What is needed: Search the records for lines with the word "examples" and copy each match.

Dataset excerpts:
↓↓↓

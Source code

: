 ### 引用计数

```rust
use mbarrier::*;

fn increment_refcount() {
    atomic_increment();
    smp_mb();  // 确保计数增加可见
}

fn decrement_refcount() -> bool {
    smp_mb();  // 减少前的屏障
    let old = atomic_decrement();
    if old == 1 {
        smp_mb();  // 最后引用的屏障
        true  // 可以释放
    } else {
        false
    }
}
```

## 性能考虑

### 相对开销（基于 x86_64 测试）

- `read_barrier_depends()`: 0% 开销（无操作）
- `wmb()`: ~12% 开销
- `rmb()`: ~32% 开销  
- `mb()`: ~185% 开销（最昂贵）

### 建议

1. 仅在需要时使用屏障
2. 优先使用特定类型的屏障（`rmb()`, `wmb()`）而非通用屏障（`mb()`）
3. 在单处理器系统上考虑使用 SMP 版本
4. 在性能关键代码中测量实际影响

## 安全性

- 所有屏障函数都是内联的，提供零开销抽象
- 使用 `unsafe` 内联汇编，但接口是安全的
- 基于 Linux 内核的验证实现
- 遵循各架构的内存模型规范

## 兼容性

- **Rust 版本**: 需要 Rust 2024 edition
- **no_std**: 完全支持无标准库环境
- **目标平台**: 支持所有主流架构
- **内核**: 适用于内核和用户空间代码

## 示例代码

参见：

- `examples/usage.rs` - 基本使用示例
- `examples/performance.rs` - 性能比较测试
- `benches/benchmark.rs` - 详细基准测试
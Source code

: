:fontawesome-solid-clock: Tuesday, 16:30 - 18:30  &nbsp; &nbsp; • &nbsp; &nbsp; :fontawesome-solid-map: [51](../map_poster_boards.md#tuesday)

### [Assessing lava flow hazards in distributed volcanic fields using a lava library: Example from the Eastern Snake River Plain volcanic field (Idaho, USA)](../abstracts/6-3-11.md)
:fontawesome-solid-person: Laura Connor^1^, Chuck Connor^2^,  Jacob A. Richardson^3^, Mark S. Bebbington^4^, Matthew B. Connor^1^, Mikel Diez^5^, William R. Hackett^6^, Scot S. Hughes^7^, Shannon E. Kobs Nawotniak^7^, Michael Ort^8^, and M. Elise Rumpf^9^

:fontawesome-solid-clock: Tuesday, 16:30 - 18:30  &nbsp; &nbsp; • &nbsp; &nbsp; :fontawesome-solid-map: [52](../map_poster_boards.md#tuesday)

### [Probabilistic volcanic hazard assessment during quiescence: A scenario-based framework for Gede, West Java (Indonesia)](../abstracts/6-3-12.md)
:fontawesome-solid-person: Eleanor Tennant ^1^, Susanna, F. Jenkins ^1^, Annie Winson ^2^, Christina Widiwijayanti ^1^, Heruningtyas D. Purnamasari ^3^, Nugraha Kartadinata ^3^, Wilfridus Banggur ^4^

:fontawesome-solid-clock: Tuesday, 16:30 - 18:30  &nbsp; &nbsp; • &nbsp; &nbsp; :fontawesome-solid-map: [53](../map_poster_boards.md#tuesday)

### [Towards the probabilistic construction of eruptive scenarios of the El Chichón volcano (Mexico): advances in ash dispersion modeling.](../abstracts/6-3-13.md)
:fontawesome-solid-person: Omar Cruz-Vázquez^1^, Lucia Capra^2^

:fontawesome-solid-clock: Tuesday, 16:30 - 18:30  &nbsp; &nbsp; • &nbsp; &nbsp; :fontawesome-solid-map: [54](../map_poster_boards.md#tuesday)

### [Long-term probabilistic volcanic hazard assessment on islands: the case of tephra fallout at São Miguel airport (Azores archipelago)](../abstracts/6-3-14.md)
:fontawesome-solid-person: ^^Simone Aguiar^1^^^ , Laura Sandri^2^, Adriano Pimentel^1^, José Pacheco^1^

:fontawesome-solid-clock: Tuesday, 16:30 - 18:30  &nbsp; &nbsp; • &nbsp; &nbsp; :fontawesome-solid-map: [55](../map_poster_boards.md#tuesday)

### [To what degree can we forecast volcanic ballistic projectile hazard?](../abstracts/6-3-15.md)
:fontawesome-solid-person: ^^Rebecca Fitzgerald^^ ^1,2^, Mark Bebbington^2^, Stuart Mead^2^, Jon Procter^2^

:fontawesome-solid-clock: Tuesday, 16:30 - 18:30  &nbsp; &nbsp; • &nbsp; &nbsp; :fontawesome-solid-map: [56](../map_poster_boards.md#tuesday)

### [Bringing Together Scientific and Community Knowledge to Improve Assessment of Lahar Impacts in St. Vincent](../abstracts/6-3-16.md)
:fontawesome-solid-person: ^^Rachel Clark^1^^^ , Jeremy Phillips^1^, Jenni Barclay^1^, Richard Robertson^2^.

↑↑↑

Answer section:
- `examples/usage.rs` - 基本使用示例
- `examples/performance.rs` - 性能比较测试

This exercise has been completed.